Can you explain more about what you mean. I don't think I understand.

> In terms of LLVM you could certainly do this. For example you could
> translate it to use an explicit stack:

then I have to dig LLVM docs about explicit stack :slight_smile:

I just mean you have an explicit stack data structure to store just the
elements the recursive call needs.

> Sure, but you still need the 'this' pointer, to know WHICH valarray you
> are talking about... ?

sure. But what if this `this' was set once for 1mio calls?
Today I have a lot heavy math function working with two spectra and
every time I have to think twice before making another member function
which is invoked in deeper stack frames.

varray's do not have any recursive function calls, and the methods tend to
be simple. For that reason, they are typically all inlined, eliminating
the parameter passing completely...

In other words, just imagine the situation, when for a given object
really a lot of *its* members function are called without changing
`this'. Today compilers can't eliminate this _extra_ `this'. And real
C++ code has tendency to be slower.

I really am not sure I understand what transformation you are proposing.
Can you elaborate more? :slight_smile:

Thanks,

-Chris

The optimization you are describing is called procedure cloning, where the
body of a procedure is copied and then specialized for particular call
sites. It is usually driven by interprocedural constant propagation, and
often by profiling to find which cases are frequent enough to make it
worthwhile (here the recursive calls would make both cases -- x=1 and x=2 --
worthwhile).

LLVM would be very well suited to this though we don't have any of the above
capabilities yet.

--Vikram
http://www.cs.uiuc.edu/~vadve

Hi LLVM-devels

The optimization you are describing is called procedure cloning,
[...]
LLVM would be very well suited to this though we don't have any
of the above capabilities yet.

oh, anyway nice to here that it might come.
I am looking towards LLVM abilities like that, because I believe
they could really boost the family of languages for functional
programming. And I do believe that with a help of LLVM those
languages should bring better performance then classically
used imperative languages with single static compilation.

Hi LLVM-devels,

Yup, I think I completely missed your point. :slight_smile:

funny, that if even so, I got two similar and concrete
answers already:
"it is suitable for LLVM, though not implemented yet"
:slight_smile:

> generally you are right. But only generally :slight_smile:
> In particular, my example showed a feature of typical lexical closure.

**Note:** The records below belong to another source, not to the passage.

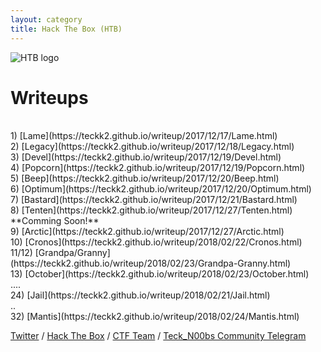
 ```yaml
---
layout: category
title: Hack The Box (HTB)
---
```

![HTB logo](https://teckk2.github.io/assets/images/htb.JPG)
<h1 Class="message">
Writeups
</h1>
<br>1) [Lame](https://teckk2.github.io/writeup/2017/12/17/Lame.html)
<br>2) [Legacy](https://teckk2.github.io/writeup/2017/12/18/Legacy.html)
<br>3) [Devel](https://teckk2.github.io/writeup/2017/12/19/Devel.html)
<br>4) [Popcorn](https://teckk2.github.io/writeup/2017/12/19/Popcorn.html)
<br>5) [Beep](https://teckk2.github.io/writeup/2017/12/20/Beep.html)
<br>6) [Optimum](https://teckk2.github.io/writeup/2017/12/20/Optimum.html)
<br>7) [Bastard](https://teckk2.github.io/writeup/2017/12/21/Bastard.html)
<br>8) [Tenten](https://teckk2.github.io/writeup/2017/12/27/Tenten.html) **Comming Soon!**
<br>9) [Arctic](https://teckk2.github.io/writeup/2017/12/27/Arctic.html)
<br>10) [Cronos](https://teckk2.github.io/writeup/2018/02/22/Cronos.html)
<br>11/12) [Grandpa/Granny](https://teckk2.github.io/writeup/2018/02/23/Grandpa-Granny.html)
<br>13) [October](https://teckk2.github.io/writeup/2018/02/23/October.html)
<br>....
<br>24) [Jail](https://teckk2.github.io/writeup/2018/02/21/Jail.html)
<br>..
<br>32) [Mantis](https://teckk2.github.io/writeup/2018/02/24/Mantis.html)


[Twitter](https://twitter.com/Teck__K2) / [Hack The Box](https://www.hackthebox.eu/profile/966) / [CTF Team](https://ctftime.org/team/20102) /
[Teck_N00bs Community Telegram](https://t.me/Teck_N00bs)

Can you explain more about what you mean. I don't think I understand.

I will try. But then perhaps I should separte statements in
order to know where I was unclear.

S1. Example just shows simple phenomenon when every recursive
    (i.e. not from main) call of function `rec_func' does
    *not* change variable `x' anymore. It means, that every
    recursive call just makes extra/redundant copy of the
    `x'.

S2. Theoretically this redundant copy might be eliminated.
    The idea is simple: at first (i.e. non-recursive) call
    generate `rec_func' code which does not push `x' on
    the stack because it will remain the same from the
    first non-recursive call. For example initial
    non-recursive call `rec_func(1, 1000)' should be
    instantiated as:

    int rec_func(int y) {
      if(y<0) return 1;
      return y + rec_func(y-1);
    }

    so, this instantiation of function `rec_func' doesn't
    need to push `x' on stack anymore.

S3. This example is just a C-analogy of how pushing `this'
    onto stack might be eliminated. Just think of `x' as
    it would be `this', and think of `rec_func' as it
    would be a non-static member function. For example:

struct Math {

  Math(int _y) : y(_y) {}

  int rec_func() {
    if(y<0) return 42;
    y--;
    return y
           + rec_func(); // here `this' will be the same
                            // up to destruction of the object
  }

};

void main() {
  Math m1(1000), m2(2000);

  m1.rec_func(); // initial `this' is supplied here and will
                 // be the same for evry next call of rec_func
                 // from this object

  m2.rec_func(); // as above,
                 // initial `this' is supplied here and will
                 // remain the same for evry next call of
                 // rec_func from this object
}

S4. in optimization of C-example (see S2.) we just made a
    lexical closure in respet to variable `x'. (And by analogy,
    in C++ example we could consider similar optimization which
     in a sense is a lexical closure in respect to `this')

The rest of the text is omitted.